» The task: Some of the lines below need repeating. Reproduce exactly those between the lines holding "in block $i$). The total length" and "in block $i$.", inclusive.

(Items from a dataset)
>>

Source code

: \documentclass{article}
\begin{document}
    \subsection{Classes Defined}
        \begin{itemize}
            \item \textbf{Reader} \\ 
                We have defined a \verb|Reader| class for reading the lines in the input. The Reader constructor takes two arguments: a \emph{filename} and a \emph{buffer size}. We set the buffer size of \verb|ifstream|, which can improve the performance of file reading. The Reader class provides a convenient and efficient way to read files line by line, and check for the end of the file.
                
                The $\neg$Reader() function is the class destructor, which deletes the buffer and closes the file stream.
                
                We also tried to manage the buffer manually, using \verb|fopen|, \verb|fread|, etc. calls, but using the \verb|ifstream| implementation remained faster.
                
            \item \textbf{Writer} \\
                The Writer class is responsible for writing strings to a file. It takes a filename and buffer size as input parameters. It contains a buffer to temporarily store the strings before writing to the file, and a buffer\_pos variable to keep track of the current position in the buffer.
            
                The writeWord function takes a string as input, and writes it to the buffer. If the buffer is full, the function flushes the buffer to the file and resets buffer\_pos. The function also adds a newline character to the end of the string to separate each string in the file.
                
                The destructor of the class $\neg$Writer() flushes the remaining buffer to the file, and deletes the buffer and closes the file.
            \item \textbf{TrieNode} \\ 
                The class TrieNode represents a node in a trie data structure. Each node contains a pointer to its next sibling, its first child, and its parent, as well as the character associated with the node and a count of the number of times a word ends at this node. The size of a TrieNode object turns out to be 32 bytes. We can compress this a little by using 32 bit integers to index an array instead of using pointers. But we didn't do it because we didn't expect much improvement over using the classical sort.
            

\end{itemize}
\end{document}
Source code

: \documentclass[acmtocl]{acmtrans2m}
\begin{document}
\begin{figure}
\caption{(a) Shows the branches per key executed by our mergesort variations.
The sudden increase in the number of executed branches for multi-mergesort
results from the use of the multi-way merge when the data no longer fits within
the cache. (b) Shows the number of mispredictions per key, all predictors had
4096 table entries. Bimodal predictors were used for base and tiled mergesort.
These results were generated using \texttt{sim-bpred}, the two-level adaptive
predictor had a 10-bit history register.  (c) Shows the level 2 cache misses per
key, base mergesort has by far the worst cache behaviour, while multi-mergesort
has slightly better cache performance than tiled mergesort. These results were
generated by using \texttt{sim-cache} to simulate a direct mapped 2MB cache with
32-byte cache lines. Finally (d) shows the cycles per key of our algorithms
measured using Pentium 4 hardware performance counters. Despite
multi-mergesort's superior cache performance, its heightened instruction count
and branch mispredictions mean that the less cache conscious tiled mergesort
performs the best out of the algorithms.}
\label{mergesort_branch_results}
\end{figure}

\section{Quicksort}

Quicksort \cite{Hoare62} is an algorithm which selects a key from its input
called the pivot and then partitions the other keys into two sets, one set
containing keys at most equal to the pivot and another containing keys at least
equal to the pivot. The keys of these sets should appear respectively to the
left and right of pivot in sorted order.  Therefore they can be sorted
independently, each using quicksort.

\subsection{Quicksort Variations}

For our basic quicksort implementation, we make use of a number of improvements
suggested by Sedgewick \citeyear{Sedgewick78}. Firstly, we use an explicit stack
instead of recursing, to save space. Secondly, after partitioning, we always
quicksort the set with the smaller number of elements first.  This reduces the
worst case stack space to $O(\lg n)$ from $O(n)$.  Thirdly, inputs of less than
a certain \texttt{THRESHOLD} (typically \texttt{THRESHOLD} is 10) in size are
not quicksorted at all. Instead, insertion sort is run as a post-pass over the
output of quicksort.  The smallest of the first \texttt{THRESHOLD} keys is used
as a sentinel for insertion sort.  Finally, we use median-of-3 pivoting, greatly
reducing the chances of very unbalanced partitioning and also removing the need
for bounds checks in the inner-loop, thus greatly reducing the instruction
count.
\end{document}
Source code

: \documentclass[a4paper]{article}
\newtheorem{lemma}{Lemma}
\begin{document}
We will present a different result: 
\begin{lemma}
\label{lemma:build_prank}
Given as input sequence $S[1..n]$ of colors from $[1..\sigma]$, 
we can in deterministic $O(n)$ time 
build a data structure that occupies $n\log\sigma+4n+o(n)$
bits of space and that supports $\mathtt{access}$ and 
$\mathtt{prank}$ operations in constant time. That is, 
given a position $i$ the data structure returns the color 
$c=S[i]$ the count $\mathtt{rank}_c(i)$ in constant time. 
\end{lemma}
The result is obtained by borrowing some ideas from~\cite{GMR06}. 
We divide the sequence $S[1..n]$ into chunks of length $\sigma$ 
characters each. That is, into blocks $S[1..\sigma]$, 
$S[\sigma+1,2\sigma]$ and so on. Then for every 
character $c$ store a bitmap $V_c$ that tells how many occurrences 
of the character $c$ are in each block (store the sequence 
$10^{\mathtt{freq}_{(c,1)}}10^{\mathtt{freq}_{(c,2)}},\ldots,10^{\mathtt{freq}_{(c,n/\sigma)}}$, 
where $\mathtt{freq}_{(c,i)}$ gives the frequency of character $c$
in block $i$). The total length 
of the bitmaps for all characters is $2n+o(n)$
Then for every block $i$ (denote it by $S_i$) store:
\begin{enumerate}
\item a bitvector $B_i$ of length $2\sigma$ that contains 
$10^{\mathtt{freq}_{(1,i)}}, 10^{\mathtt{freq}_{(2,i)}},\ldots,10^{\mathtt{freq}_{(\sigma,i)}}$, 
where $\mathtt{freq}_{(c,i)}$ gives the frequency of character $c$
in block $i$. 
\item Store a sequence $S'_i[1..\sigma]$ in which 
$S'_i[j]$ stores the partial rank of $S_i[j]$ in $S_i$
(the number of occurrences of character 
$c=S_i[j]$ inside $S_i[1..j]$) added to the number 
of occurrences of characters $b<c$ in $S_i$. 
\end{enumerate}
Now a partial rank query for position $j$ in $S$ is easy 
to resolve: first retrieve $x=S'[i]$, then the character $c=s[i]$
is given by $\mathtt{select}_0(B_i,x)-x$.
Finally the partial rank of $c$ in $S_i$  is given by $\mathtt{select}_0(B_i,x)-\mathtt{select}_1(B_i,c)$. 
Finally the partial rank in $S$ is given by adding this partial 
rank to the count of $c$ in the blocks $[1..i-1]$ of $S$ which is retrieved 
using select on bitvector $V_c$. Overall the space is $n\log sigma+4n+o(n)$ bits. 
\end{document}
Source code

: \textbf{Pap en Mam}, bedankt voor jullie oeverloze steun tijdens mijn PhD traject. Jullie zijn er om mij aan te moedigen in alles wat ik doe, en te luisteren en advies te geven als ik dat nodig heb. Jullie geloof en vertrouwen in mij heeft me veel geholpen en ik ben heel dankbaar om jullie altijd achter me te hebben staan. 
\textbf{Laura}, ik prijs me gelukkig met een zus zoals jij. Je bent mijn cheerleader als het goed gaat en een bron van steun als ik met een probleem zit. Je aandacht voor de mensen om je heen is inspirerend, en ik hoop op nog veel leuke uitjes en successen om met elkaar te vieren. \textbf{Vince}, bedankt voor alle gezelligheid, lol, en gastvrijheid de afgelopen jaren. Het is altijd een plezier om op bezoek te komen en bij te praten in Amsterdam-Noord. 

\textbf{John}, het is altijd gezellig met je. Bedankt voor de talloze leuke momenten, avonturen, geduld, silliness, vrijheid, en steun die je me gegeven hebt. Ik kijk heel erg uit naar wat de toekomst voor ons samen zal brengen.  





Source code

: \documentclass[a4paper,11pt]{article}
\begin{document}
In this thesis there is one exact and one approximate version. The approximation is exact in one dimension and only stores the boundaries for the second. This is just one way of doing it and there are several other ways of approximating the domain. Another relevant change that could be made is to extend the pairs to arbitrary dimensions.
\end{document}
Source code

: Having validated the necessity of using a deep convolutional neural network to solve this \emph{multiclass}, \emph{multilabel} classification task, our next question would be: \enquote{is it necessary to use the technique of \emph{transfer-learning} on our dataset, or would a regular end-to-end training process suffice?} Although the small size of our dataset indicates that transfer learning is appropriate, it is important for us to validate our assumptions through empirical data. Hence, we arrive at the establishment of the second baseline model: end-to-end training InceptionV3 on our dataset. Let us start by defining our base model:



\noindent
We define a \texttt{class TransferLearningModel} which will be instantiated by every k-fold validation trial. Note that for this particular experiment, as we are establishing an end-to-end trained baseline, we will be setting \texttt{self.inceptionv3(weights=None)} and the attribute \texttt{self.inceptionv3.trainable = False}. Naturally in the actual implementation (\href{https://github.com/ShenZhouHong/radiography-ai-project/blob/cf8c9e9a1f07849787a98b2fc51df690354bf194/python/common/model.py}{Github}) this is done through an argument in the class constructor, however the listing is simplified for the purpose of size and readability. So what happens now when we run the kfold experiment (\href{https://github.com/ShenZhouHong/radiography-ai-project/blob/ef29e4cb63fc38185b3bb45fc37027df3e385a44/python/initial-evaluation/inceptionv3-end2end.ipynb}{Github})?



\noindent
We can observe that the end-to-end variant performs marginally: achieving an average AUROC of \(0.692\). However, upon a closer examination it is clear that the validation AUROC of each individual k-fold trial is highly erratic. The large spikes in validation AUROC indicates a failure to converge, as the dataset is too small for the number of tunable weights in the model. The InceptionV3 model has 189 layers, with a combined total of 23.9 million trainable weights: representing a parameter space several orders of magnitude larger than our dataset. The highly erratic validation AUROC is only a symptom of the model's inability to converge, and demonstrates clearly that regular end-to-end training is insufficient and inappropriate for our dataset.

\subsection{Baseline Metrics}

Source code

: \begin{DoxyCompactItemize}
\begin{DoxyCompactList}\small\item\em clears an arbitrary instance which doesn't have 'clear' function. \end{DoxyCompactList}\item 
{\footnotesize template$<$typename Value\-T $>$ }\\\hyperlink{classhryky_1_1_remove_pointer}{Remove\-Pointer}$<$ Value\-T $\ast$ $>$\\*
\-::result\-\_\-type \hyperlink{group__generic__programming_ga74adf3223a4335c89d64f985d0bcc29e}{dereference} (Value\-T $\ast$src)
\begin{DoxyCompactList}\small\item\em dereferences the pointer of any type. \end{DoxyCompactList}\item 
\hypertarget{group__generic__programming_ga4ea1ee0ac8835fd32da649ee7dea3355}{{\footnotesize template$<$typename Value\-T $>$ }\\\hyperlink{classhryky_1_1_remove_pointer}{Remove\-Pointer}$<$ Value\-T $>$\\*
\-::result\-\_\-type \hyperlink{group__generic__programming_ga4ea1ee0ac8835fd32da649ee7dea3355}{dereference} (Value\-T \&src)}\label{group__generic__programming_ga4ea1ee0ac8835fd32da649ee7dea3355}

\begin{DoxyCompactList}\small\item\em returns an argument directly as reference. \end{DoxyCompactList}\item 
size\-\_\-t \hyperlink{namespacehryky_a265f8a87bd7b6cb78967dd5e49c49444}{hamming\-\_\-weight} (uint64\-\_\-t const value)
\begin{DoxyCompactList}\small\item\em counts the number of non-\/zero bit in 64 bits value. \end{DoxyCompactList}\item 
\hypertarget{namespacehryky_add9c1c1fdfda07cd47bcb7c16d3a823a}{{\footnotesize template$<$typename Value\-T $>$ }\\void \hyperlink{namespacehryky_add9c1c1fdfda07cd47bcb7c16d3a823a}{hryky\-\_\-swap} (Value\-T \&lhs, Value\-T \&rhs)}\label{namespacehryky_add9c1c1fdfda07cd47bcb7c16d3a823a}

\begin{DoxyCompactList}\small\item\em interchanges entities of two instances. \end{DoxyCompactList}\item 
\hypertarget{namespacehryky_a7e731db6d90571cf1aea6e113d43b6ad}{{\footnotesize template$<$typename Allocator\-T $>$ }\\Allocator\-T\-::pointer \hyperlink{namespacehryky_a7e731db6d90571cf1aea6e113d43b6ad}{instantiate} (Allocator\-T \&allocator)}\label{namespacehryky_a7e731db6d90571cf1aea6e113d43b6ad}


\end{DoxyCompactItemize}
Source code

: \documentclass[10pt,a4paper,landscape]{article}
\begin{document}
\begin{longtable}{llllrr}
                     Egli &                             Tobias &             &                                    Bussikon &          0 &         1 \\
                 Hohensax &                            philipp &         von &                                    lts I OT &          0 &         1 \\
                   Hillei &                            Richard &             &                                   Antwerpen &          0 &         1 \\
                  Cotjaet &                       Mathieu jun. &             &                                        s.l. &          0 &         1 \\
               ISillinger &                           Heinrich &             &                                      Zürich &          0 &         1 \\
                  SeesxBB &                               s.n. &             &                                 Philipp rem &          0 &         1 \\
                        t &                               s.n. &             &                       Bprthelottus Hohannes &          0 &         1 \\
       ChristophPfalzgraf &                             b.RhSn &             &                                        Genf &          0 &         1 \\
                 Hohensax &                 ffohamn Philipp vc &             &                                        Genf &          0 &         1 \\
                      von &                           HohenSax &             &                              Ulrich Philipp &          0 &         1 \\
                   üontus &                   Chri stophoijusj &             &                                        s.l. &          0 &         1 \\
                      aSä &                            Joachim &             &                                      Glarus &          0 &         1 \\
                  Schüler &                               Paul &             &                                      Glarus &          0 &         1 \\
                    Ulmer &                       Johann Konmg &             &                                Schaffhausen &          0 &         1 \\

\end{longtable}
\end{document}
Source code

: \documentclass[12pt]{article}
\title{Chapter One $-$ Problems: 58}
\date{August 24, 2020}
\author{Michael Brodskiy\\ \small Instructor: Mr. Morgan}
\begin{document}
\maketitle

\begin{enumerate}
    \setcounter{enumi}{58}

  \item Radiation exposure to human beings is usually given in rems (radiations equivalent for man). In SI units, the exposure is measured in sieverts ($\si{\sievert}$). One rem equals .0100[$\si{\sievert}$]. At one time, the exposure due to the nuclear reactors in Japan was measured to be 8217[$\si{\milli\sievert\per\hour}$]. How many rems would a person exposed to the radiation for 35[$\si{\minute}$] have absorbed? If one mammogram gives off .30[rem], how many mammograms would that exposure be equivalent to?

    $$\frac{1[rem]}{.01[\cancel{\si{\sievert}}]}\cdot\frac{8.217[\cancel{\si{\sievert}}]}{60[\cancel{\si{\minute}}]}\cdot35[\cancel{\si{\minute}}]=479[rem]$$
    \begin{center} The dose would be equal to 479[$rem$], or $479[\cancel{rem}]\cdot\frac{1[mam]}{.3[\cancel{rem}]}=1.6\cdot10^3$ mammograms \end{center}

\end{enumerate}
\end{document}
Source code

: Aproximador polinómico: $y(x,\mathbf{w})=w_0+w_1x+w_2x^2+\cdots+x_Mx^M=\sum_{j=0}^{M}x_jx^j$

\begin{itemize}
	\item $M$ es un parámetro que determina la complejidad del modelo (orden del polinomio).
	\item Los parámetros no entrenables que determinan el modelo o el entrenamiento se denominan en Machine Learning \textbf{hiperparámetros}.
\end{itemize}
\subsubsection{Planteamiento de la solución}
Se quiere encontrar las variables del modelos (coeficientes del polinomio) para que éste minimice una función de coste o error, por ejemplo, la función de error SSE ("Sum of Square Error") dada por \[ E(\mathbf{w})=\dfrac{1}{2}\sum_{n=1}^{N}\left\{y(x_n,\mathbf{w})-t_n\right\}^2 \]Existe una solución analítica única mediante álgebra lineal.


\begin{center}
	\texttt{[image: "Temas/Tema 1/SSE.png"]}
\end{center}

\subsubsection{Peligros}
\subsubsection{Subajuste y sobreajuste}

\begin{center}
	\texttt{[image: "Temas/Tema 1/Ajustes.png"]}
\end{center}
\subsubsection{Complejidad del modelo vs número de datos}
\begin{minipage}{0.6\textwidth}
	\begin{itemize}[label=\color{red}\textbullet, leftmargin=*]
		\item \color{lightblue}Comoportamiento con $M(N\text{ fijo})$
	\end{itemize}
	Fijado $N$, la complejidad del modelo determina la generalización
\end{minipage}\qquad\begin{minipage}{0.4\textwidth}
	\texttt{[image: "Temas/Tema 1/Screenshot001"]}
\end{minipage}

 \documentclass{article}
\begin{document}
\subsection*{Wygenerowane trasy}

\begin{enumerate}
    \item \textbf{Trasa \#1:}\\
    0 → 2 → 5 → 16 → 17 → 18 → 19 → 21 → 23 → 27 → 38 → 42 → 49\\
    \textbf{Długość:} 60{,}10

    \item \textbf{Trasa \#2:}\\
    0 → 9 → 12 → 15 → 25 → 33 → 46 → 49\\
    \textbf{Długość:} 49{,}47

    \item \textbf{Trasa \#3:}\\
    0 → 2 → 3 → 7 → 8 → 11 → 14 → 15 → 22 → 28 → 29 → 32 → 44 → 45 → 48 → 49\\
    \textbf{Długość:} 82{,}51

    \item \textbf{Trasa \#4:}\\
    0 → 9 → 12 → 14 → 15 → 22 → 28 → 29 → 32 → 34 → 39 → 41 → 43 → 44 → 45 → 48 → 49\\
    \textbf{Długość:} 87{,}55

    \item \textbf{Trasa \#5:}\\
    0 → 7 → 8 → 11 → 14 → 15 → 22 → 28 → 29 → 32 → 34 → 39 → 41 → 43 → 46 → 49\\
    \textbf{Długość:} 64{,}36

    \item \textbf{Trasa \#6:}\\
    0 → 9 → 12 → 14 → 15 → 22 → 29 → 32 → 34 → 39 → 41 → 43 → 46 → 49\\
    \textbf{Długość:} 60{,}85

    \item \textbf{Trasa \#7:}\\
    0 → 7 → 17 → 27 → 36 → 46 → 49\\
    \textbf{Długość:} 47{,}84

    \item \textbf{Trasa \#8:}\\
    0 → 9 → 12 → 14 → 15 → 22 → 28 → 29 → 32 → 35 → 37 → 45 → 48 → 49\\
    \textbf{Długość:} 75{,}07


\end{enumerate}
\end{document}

<<

» Solution for this task:
in block $i$). The total length 
of the bitmaps for all characters is $2n+o(n)$
Then for every block $i$ (denote it by $S_i$) store:
\begin{enumerate}
\item a bitvector $B_i$ of length $2\sigma$ that contains 
$10^{\mathtt{freq}_{(1,i)}}, 10^{\mathtt{freq}_{(2,i)}},\ldots,10^{\mathtt{freq}_{(\sigma,i)}}$, 
where $\mathtt{freq}_{(c,i)}$ gives the frequency of character $c$
in block $i$. 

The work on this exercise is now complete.